=== TASK DIRECTIONS ===
Images within the entries are to be omitted; the remainder must be reproduced exactly.

[Source data]

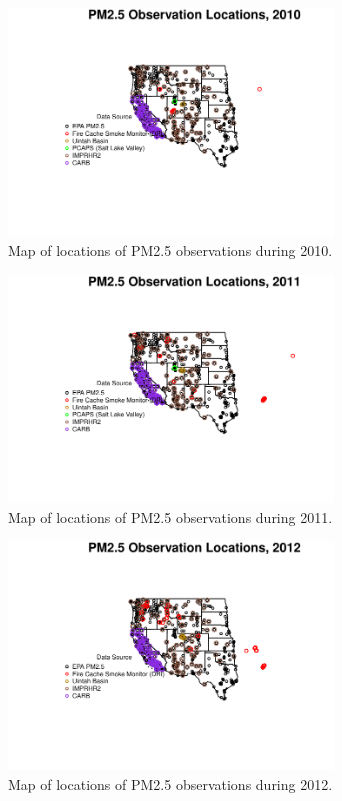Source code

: \begin{figure} 
\centering 
\includegraphics[width=0.77\textwidth]{Code_Outputs/MapPM25_All_Sitesplot_year2010.pdf} 
\caption{\label{fig:MapPM25Loc2010}Map of locations of PM2.5 observations during 2010.} 
\end{figure} 
 

\begin{figure} 
\centering 
\includegraphics[width=0.77\textwidth]{Code_Outputs/MapPM25_All_Sitesplot_year2011.pdf} 
\caption{\label{fig:MapPM25Loc2011}Map of locations of PM2.5 observations during 2011.} 
\end{figure} 
 

\begin{figure} 
\centering 
\includegraphics[width=0.77\textwidth]{Code_Outputs/MapPM25_All_Sitesplot_year2012.pdf} 
\caption{\label{fig:MapPM25Loc2012}Map of locations of PM2.5 observations during 2012.} 
\end{figure}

=== SOLUTION TO THE PROBLEM ===
Source code

: \begin{figure} 
\centering 
\includegraphics[width=0.77\textwidth]{Code_Outputs/MapPM25_All_Sitesplot_year2010.pdf} 
\caption{\label{fig:MapPM25Loc2010}Map of locations of PM2.5 observations during 2010.} 
\end{figure} 
 

\begin{figure} 
\centering 
\includegraphics[width=0.77\textwidth]{Code_Outputs/MapPM25_All_Sitesplot_year2011.pdf} 
\caption{\label{fig:MapPM25Loc2011}Map of locations of PM2.5 observations during 2011.} 
\end{figure} 
 

\begin{figure} 
\centering 
\includegraphics[width=0.77\textwidth]{Code_Outputs/MapPM25_All_Sitesplot_year2012.pdf} 
\caption{\label{fig:MapPM25Loc2012}Map of locations of PM2.5 observations during 2012.} 
\end{figure}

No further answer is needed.